◆ To do ◆
Look over the listing below and say how many of its lines include the string "ReadyAPI"; give no more than that number.

◆ Record excerpts ◆
※
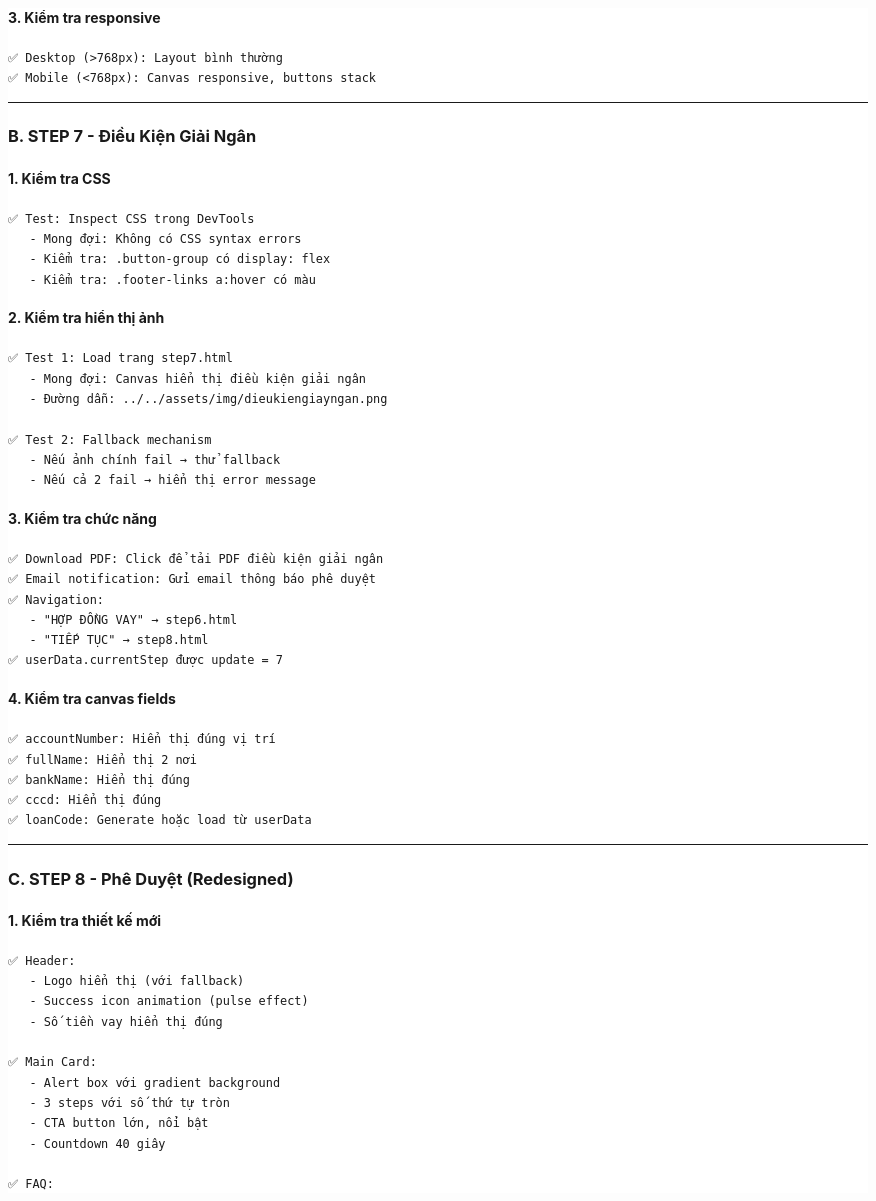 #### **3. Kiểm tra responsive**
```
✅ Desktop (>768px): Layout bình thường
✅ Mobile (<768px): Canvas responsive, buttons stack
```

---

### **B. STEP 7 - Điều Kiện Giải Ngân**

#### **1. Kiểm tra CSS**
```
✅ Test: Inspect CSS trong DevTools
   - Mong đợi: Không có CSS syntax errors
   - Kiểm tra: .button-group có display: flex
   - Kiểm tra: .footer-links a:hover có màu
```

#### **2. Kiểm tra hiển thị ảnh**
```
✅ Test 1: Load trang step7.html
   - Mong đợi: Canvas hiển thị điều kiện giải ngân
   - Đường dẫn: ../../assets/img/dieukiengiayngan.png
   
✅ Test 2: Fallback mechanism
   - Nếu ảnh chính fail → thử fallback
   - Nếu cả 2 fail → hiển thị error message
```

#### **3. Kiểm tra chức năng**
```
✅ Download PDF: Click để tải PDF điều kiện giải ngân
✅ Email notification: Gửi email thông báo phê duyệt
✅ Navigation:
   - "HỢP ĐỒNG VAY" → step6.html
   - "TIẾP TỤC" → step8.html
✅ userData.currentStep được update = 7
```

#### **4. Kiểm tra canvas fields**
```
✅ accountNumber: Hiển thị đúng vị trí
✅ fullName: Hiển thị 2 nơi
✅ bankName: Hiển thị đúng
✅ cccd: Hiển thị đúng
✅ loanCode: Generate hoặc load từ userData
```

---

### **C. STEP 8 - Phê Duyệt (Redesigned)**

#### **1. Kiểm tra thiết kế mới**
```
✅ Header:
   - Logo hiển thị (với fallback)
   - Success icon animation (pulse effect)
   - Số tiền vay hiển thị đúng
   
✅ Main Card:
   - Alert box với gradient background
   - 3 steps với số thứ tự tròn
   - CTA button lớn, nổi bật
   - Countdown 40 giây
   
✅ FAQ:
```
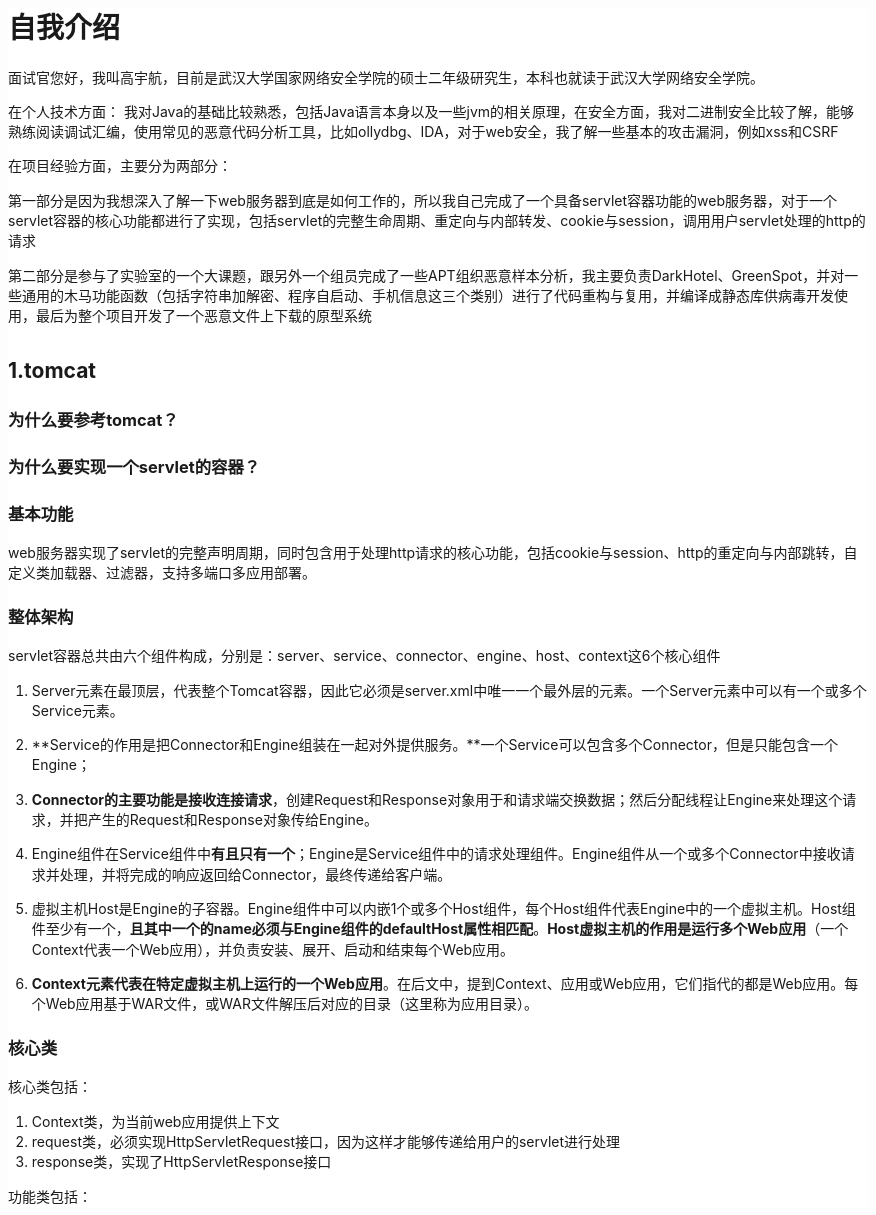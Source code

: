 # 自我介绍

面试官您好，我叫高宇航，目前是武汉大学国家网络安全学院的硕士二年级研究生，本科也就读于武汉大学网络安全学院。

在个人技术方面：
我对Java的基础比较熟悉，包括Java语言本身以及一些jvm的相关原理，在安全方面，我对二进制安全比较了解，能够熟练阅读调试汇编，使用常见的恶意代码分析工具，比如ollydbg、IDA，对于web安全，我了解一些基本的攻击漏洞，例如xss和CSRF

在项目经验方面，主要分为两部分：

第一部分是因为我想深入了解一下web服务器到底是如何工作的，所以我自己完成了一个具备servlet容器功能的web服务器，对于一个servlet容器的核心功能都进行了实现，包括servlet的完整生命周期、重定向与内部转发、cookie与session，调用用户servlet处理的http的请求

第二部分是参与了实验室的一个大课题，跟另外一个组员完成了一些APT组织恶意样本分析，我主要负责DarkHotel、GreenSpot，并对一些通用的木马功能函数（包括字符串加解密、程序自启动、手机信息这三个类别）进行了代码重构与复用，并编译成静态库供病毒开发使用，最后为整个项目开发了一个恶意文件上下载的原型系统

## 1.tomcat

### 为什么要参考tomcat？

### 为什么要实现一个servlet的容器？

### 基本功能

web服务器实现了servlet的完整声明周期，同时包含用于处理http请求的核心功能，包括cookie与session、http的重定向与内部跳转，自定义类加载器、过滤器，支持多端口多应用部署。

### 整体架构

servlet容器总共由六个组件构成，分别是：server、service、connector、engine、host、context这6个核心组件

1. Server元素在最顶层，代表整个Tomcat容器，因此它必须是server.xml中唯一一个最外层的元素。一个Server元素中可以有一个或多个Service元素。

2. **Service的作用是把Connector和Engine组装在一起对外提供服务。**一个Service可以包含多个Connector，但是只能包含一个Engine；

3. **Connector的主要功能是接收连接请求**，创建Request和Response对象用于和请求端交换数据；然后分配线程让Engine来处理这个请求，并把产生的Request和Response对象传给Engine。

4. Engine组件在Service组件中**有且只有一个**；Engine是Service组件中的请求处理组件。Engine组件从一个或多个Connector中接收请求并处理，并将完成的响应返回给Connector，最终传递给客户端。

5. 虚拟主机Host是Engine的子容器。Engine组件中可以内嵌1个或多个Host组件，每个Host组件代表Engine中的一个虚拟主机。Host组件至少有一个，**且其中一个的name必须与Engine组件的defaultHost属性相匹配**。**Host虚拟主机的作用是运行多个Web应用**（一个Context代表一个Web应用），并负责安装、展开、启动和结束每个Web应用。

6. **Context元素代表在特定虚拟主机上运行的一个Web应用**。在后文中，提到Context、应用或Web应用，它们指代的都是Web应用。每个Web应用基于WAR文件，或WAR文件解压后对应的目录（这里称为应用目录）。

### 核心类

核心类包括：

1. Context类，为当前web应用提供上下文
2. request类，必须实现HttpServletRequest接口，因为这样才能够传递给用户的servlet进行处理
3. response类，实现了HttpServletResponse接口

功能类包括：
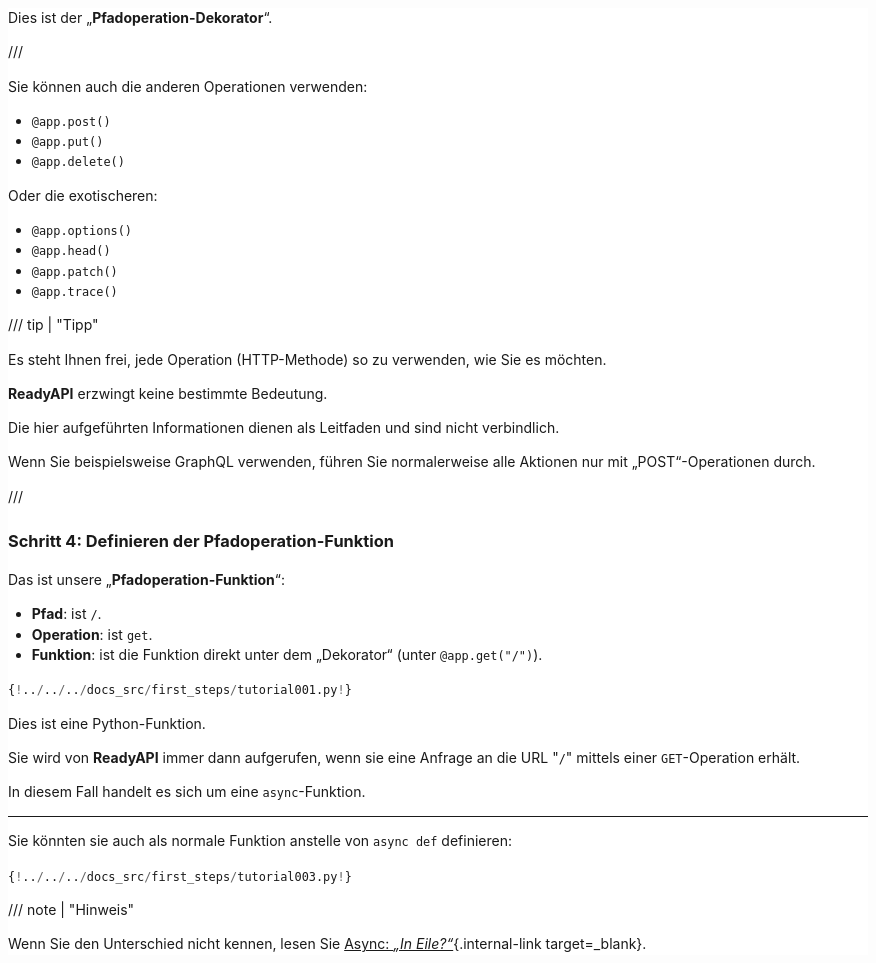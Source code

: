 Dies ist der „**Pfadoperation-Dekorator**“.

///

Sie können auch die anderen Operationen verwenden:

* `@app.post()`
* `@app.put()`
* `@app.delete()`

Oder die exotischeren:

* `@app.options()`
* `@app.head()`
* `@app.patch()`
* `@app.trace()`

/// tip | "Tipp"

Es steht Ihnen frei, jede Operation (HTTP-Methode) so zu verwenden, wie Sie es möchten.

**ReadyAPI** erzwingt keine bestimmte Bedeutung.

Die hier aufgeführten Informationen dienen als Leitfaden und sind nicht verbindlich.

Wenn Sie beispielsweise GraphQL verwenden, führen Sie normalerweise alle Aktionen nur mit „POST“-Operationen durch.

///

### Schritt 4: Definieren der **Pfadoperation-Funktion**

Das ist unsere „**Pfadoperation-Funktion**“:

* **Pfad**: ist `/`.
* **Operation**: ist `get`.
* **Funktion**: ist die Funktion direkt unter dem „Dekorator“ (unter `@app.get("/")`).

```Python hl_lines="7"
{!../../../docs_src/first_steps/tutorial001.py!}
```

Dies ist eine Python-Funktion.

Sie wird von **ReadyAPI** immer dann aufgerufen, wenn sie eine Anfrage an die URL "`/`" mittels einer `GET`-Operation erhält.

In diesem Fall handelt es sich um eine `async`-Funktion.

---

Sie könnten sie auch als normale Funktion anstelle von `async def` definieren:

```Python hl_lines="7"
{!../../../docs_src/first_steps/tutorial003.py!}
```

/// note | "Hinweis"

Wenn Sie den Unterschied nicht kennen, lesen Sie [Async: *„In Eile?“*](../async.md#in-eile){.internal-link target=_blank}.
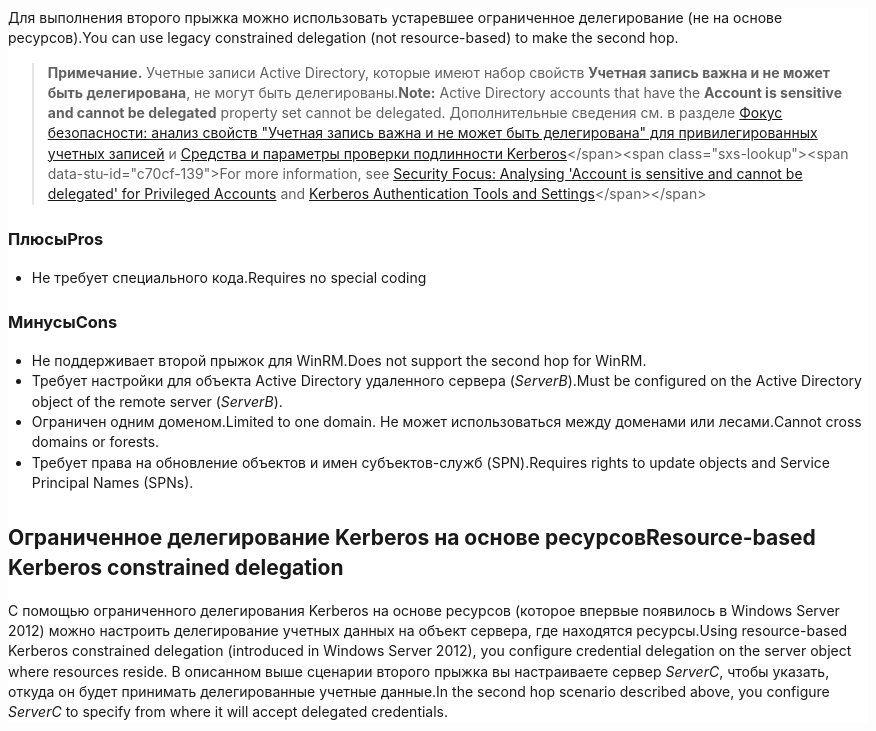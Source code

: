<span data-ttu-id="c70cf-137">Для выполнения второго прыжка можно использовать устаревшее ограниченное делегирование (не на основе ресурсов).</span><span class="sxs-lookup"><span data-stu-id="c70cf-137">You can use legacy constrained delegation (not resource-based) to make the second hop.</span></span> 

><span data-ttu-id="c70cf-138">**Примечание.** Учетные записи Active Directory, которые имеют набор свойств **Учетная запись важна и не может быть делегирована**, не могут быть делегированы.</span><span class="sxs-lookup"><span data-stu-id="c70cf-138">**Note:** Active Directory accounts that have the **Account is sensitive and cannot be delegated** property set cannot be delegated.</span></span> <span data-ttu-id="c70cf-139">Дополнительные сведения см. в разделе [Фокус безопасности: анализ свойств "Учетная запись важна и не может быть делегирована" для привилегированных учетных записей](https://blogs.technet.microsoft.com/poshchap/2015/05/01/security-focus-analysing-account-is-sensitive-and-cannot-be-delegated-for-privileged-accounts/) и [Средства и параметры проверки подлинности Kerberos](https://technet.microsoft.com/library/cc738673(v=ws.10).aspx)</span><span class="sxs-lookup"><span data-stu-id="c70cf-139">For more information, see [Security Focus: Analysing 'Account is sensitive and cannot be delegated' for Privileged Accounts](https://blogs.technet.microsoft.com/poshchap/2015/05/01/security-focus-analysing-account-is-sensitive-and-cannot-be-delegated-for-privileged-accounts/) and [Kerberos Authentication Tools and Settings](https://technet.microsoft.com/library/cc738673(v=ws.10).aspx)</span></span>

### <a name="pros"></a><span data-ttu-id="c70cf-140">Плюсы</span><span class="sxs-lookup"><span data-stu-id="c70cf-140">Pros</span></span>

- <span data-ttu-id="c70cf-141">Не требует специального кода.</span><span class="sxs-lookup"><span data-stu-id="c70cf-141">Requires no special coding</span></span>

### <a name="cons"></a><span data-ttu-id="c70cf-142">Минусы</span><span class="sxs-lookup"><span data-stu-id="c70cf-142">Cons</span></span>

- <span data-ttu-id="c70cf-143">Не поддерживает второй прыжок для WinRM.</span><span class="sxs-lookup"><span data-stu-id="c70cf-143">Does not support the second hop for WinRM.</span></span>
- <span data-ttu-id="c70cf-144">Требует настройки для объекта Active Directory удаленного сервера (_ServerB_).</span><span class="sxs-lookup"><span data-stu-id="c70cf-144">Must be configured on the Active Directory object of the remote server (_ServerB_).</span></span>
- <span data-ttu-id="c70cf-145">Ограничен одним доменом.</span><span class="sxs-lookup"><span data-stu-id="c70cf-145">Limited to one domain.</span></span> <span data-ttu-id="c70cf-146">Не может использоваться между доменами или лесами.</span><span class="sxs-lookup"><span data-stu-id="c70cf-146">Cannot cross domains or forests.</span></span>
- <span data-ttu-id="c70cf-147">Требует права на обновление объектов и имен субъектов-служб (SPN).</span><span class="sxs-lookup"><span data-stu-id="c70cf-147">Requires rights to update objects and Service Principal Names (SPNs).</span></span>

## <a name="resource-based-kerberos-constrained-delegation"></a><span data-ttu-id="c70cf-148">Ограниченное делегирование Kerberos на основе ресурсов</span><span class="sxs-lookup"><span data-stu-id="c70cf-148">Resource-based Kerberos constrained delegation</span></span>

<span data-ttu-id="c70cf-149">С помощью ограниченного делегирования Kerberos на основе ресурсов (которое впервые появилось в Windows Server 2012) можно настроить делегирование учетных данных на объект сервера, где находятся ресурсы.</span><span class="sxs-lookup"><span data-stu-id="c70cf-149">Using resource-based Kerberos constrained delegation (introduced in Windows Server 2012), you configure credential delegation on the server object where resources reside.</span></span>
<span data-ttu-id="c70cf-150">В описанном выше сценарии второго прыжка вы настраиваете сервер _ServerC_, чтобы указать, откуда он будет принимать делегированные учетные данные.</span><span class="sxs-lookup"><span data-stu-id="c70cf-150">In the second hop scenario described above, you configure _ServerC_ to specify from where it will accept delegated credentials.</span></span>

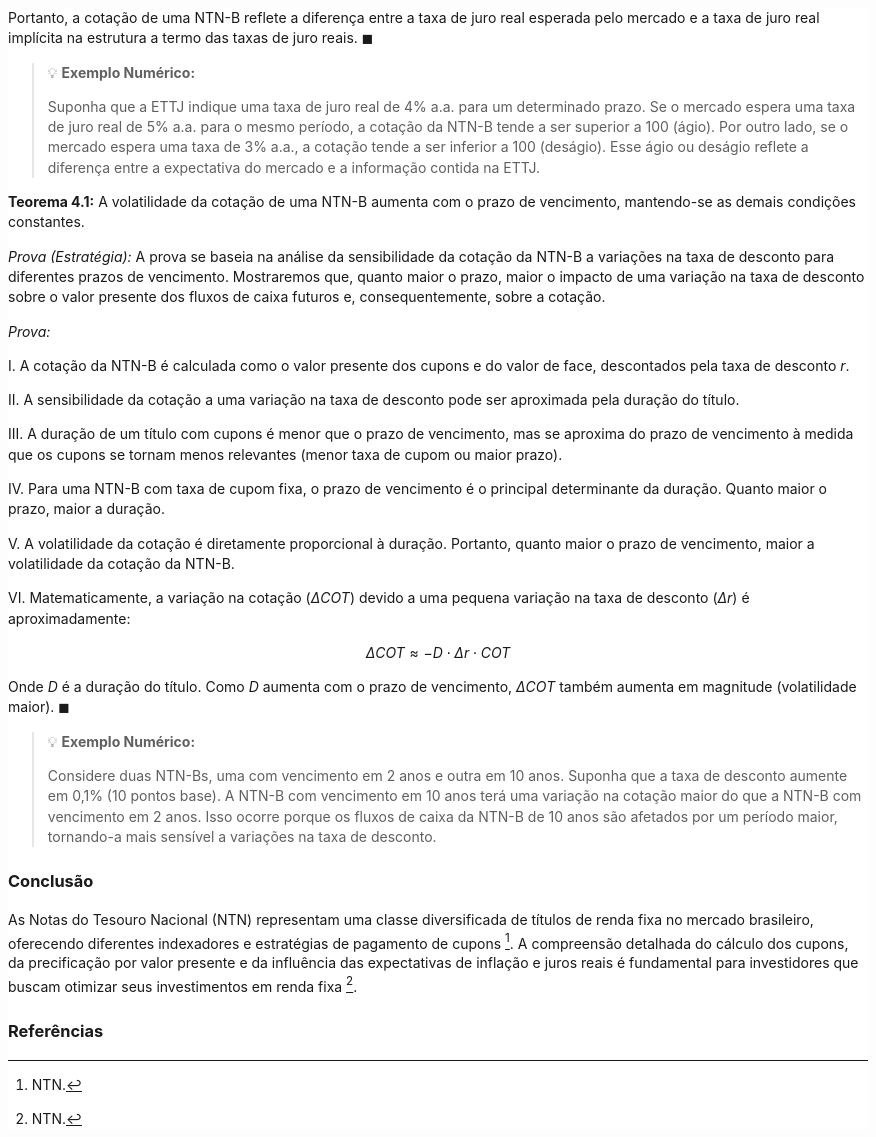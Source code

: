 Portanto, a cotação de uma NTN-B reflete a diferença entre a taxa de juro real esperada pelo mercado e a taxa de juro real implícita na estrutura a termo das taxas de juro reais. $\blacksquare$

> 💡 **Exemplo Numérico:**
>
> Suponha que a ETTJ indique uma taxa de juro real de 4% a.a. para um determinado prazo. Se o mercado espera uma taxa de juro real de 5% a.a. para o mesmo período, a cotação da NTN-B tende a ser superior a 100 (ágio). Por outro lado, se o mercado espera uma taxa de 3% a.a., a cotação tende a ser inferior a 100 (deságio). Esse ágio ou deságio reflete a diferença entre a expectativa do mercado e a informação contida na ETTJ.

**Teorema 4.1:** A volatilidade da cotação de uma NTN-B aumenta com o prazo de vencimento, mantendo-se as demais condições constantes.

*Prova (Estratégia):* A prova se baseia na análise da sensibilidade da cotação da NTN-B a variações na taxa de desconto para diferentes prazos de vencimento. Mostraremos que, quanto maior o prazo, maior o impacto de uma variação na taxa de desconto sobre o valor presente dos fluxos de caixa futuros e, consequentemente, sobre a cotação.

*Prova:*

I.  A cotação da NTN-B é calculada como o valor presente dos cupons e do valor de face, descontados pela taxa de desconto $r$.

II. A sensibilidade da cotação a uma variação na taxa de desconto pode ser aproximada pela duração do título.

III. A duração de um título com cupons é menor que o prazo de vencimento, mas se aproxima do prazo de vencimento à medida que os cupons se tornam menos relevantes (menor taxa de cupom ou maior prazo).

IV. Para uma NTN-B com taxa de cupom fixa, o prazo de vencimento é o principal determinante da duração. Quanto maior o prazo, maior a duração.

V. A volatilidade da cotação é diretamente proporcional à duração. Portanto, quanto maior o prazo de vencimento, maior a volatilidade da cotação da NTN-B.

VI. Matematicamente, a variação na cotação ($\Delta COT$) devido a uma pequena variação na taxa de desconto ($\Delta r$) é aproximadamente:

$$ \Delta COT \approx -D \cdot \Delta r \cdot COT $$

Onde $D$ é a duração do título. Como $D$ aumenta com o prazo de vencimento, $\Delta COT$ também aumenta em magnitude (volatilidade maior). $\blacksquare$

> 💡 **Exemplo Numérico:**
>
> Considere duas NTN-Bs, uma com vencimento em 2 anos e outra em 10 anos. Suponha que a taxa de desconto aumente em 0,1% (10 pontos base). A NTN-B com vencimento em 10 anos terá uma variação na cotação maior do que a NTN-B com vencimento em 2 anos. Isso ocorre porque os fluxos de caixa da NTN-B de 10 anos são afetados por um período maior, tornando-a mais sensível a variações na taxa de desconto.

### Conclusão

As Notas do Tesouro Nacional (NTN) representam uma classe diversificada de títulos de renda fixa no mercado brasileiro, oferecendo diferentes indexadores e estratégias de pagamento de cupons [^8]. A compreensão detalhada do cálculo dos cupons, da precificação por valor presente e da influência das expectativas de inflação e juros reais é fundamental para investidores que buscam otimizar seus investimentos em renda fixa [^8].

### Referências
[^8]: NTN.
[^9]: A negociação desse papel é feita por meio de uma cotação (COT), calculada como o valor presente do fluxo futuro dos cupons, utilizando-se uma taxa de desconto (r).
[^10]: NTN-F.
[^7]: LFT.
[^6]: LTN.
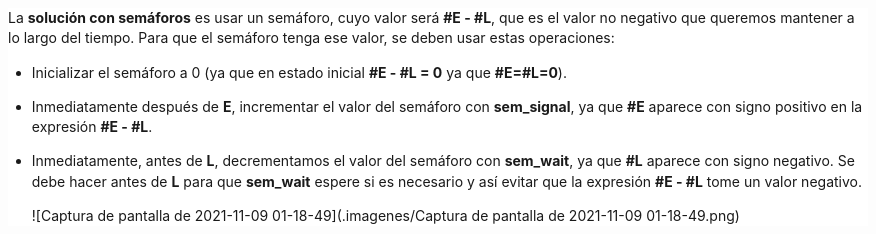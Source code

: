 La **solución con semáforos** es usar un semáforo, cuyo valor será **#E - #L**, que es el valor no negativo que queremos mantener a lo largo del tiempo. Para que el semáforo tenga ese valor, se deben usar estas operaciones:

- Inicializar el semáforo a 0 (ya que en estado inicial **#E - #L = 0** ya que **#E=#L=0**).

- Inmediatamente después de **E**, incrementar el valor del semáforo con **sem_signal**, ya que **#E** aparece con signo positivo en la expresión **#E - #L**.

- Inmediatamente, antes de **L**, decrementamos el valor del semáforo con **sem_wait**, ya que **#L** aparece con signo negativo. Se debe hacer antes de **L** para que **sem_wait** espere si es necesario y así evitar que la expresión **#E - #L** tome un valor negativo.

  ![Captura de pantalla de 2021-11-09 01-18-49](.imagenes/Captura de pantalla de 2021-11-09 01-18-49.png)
※
◆ Reply ◆
2